Since the launch of Bitcoin in 2009, the world of cryptocurrencies has grown larger and more popular, particularly in recent years.

There has been an increase in the usage and acceptance of virtual currencies alongside a growing number of tokens and investors.

However, with the increase in prominence has also come higher incidence of thefts, fraud and hacking. Since the regulatory framework of virtual currencies remains murky, there is often no recourse for owners in case of fraud or theft.

The onus to keep bitcoins secure thus typically falls on the investor. Users must decide how to store bitcoins and other cryptocurrency tokens in the safest, most secure way possible while still having access to those tokens as needed. Where should you store bitcoin?

Technically nowhere, as it’s not actually bitcoins that are stored in the same way as a physical store of value like gold. Indeed, Bitcoin as a network is not actually individual physical coins at all, but rather it is closer to a piece of computer software. Below, we’ll take a closer look at what users should know about storing bitcoin and how to keep their holdings safe with a system known as cold storage.

Basics of Bitcoin Wallets

Before we can understand cold storage, we must first explore the concept of a bitcoin wallet.

For the cryptocurrency user, wallets function in a somewhat similar way to physical wallets which hold cash.

They can be thought of as a storage device for cryptocurrency tokens. However, in most cases wallets are not physical items, and neither are the bitcoin they hold.

Rather, they are digital storage tools which have both a public key and a private key.

These keys are strings of cryptographic characters which are necessary in order to complete transfers of bitcoin to or from the wallet in question.

The public key, analogous to a username, identifies the wallet so that other parties know where to transfer coins during a transaction. The public key, similar to a password, is the wallet’s owner’s special access code and acts as a security device to help ensure others cannot access the bitcoin stored within.

There are various ways to secure a bitcoin wallet, the popular ones being encryption, backup, multisig and cold storage; none is infallible though.

The first way is to encrypt your wallet by using a strong password. The second way is to make a backup of the wallet.

Even a computer malfunction can result in a loss of bitcoins, let alone hacking. Multisig is another method is to protect bitcoins. It involves creating a multi-signature transaction system under which more people (usually at least 2 or 3) need to approve the funds being released.


What is Cold Storage?

While wallets provide some measure of security, if the private key is intercepted or stolen, there is often very little that the wallet owner can do to regain access to coins within. One potential solution to this security issue is cold storage.

Cold storage is often seen as even more secure than a traditional wallet. It involves storing bitcoins offline—that is, entirely separate from any Internet access. Keeping bitcoins offline substantially reduces the threat from hackers.

There is no need to worry about a hacker gaining digital access to a wallet when the wallet itself is not online.

The method of cold storage is less convenient than encrypting or taking a backup because it can be harder for users to access their coins.
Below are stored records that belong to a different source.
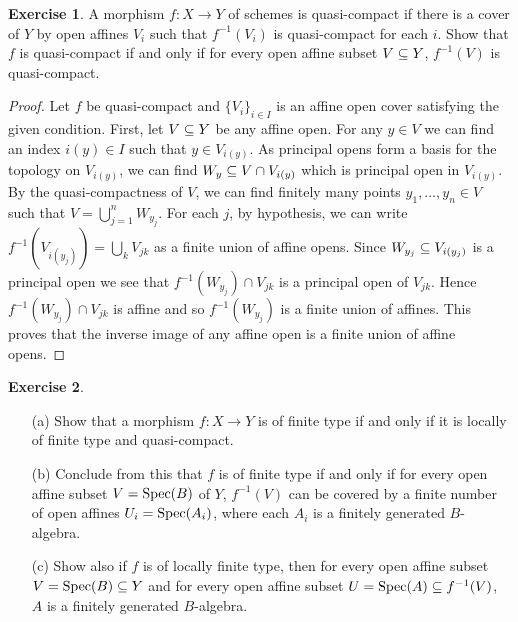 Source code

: \documentclass[11pt]{book}
\theoremstyle{definition}
\newtheorem{exercise}{Exercise}[section]
\begin{document}
\begin{exercise}
A morphism $f:X\to Y$ of schemes is quasi-compact if there is a cover of $Y$ by open affines $V_i$ such that $f^{-1}(V_i)$ is quasi-compact for each $i$. Show that $f$ is quasi-compact if and only if for every open affine subset $V\subseteq Y$, $f^{-1}(V)$ is quasi-compact.
\end{exercise}
\begin{proof}
Let $f$ be quasi-compact and $\{V_i\}_{i\in I}$ is an affine open cover satisfying the given condition. First, let $V\subseteq Y$ be any affine open. For any $y\in V$ we can find an index $i(y)\in I$ such that $y\in V_{i(y)}$. As principal opens form a basis for the topology on $V_{i(y)}$, we can find $W_y\subseteq V\cap V_{i(y)}$ which is principal open in $V_{i(y)}$. By the quasi-compactness of $V$, we can find finitely many points $y_1,\dots,y_n\in V$ such that $V=\bigcup_{j=1}^{n}W_{y_j}$. For each $j$, by hypothesis, we can write $f^{-1}(V_{i(y_j)})=\bigcup_kV_{jk}$ as a finite union of affine opens. Since $W_{y_j}\subseteq V_{i(y_j)}$ is a principal open we see that $f^{-1}(W_{y_j})\cap V_{jk}$ is a principal open of $V_{jk}$. Hence $f^{-1}(W_{y_j})\cap V_{jk}$ is affine and so $f^{-1}(W_{y_j})$ is a finite union of affines. This proves that the inverse image of any affine open is a finite union of affine opens.
\end{proof}
\begin{exercise}\label{scheme morphism finite type iff}
\mbox{}
\begin{itemize}
\item[(a)] Show that a morphism $f:X\to Y$ is of finite type if and only if it is locally of finite type and quasi-compact.
\item[(b)] Conclude from this that $f$ is of finite type if and only if for every open affine subset $V=\mathrm{Spec}(B)$ of $Y$, $f^{-1}(V)$ can be covered by a finite number of open affines $U_i=\mathrm{Spec}(A_i)$, where each $A_i$ is a finitely generated $B$-algebra.
\item[(c)] Show also if $f$ is of locally finite type, then for every open affine subset $V=\mathrm{Spec}(B)\subseteq Y$ and for every open affine subset $U=\mathrm{Spec}(A)\subseteq f^{-1}(V)$, $A$ is a finitely generated $B$-algebra.
\end{itemize}
\end{exercise}
\end{document}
Thus, many bitcoin owners who use cold storage keep some tokens in a standard wallet for regular spending and put the rest in a cold storage device.

This reduces the effort of digging out coins from the cold storage every now and then for everyday use.

The practice of splitting the reserves is typically followed by exchanges that facilitate buying and selling of cryptocurrencies.

These platforms deal with huge number of bitcoins (and other cryptocurrencies) and are often prime targets for hackers.

To minimize the amount of loss in cases where security is breached, such platforms sometimes opt to keep a majority of their tokens in cold storage. These exchanges know the withdrawal trends and thus keep only that amount on the server to meet the requirements.




Methods of Cold Storage

The commonly used methods of cold storage are:




Paper Wallet

A paper wallet is a way to safeguard against hackers or computer malfunction and involves printing the public and private keys on paper.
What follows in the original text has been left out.